James March & Herb Simon, Organizations. Originally published in 1958, we covered the 1993 2nd edition in Episode 85. As a whole, the book constitutes an extensive research agenda emanating from several key questions about organizations that “classic” organization theory (such as in Rack BA) left unanswered. This book was among the first to consider organizations as information processing systems and therefore proposed a number of variables and relationships that researchers should explore to account for these behaviors. In total, there are over 200 variables named (and listed in an Appendix) from which several hundred propositions are argued, covering such topics as how decisions are made; how members decide to join, stay, or leave the organization; how conflict arises and is mitigated; and how organizations plan or innovate.
Richard Cyert and James March, A Behavioral Theory of the Firm. We covered this 1963 book in Episode 4 that discussed organizational routines.

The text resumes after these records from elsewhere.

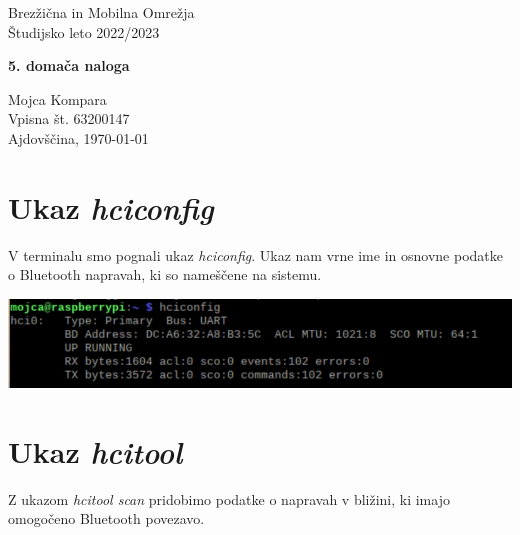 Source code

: \documentclass[11pt,a4paper,slovene]{article}
\begin{document}
\label{naslov}
\thispagestyle{empty}

\begin{center}
\begin{Large}
Brez\v{z}i\v{c}na in Mobilna Omre\v{z}ja\\
Študijsko leto 2022/2023\\
\end{Large}

\vspace*{4cm}
\begin{LARGE}
\textbf{5. domača naloga\\}
\end{LARGE}
\vspace*{0.5cm}

\begin{Large}

\vspace*{4cm}

Mojca Kompara\\
Vpisna št. 63200147\\

\vspace*{5cm}
Ajdovščina, \today
\end{Large}
\end{center}

\pagebreak
\setcounter{page}{1}


\label{Kazalo}
\tableofcontents
\thispagestyle{empty}
\pagebreak

\section{Ukaz \textit{hciconfig}}
V terminalu smo pognali ukaz \textit{hciconfig}. Ukaz nam vrne ime in osnovne podatke o Bluetooth napravah, ki so nameščene na sistemu.

\includegraphics[width=\textwidth]{hciconfig}

\section{Ukaz \textit{hcitool}}
Z ukazom \textit{hcitool scan} pridobimo podatke o napravah v bližini, ki imajo omogočeno Bluetooth povezavo.
\end{document}
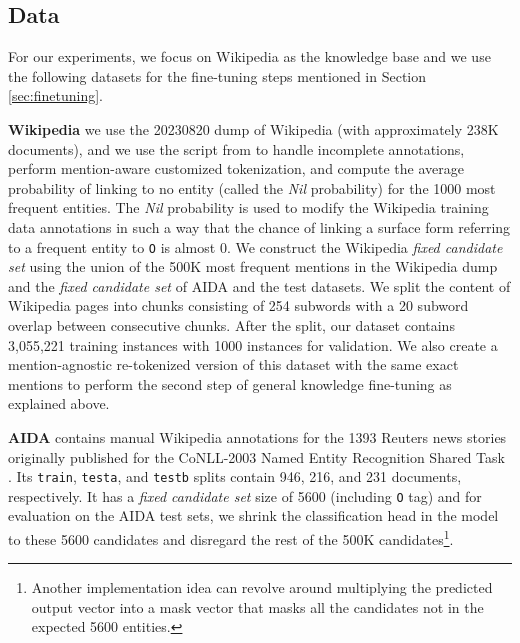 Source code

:\documentclass[11pt]{article}
\begin{document}
\subsection{Data}
For our experiments, we focus on Wikipedia as the knowledge base and we use the following datasets for the fine-tuning steps mentioned in Section \ref{sec:finetuning}.

\textbf{Wikipedia} we use the 20230820 dump of Wikipedia (with approximately 238K documents), and we use the script from \cite{K19-1063} to handle incomplete annotations, perform mention-aware customized tokenization, and compute the average probability of linking to no entity (called the \textit{Nil} probability) for the 1000 most frequent entities. The \textit{Nil} probability is used to modify the Wikipedia training data annotations in such a way that the chance of linking a surface form referring to a frequent entity to \texttt{O} is almost 0. We construct the Wikipedia \textit{fixed candidate set} using the union of the 500K most frequent mentions in the Wikipedia dump and the \textit{fixed candidate set} of AIDA and the test datasets. We split the content of Wikipedia pages into chunks consisting of 254 subwords with a 20 subword overlap between consecutive chunks. After the split, our dataset contains 3,055,221 training instances with 1000 instances for validation. 
We also create a mention-agnostic re-tokenized version of this dataset with the same exact mentions to perform the second step of general knowledge fine-tuning as explained above.

\textbf{AIDA} \cite{D11-1072} contains manual Wikipedia annotations for the 1393 Reuters news stories originally published for the CoNLL-2003 Named Entity Recognition Shared Task \cite{CoNLL2003}. 
Its \texttt{train}, \texttt{testa}, and \texttt{testb} splits contain 946, 216, and 231 documents, respectively.
It has a \textit{fixed candidate set} size of 5600 (including \texttt{O} tag) and for evaluation on the AIDA test sets, we shrink the classification head in the model to these 5600 candidates and disregard the rest of the 500K candidates\footnote{Another implementation idea can revolve around multiplying the predicted output vector into a mask vector that masks all the candidates not in the expected 5600 entities.}.
\end{document}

It showed how organizations learn through updating their standard operating procedures based on experience. They introduced concepts like problemistic search and organizational routines that remain central to understanding organizational learning.
Barbara Levitt & James March, “Organizational Learning”. We covered this 1988 paper in Episode 42 that synthesized much earlier work. Topics in the paper include learning from experience, organizational memory, ecologies of learning, and organizational intelligence. Of particular interest is how organizational learning was defined as not an outcome but a process of translating the cumulative experiences of individuals and codifying them as routines within the organization. From this, the authors applied the brain metaphor – such as memory and intelligence – to explain the phenomenon.
James March, “Exploration and Exploitation in Organizational Learning”. This 1991 article expanded on the idea that organizations learn in multiple ways. He showed how organizations must balance learning new possibilities (“exploration”) with improving existing capabilities (“exploitation”). We covered this paper in Episode 19.
Chris Argyris and Donald Schön, Organizational Learning: A Theory of Action Perspective. This 1978 book (along with other collaborative works of theirs) introduced the crucial distinction between single-loop learning and double-loop learning described above. They also developed the concept of defensive routines – ways organizations prevent themselves from learning.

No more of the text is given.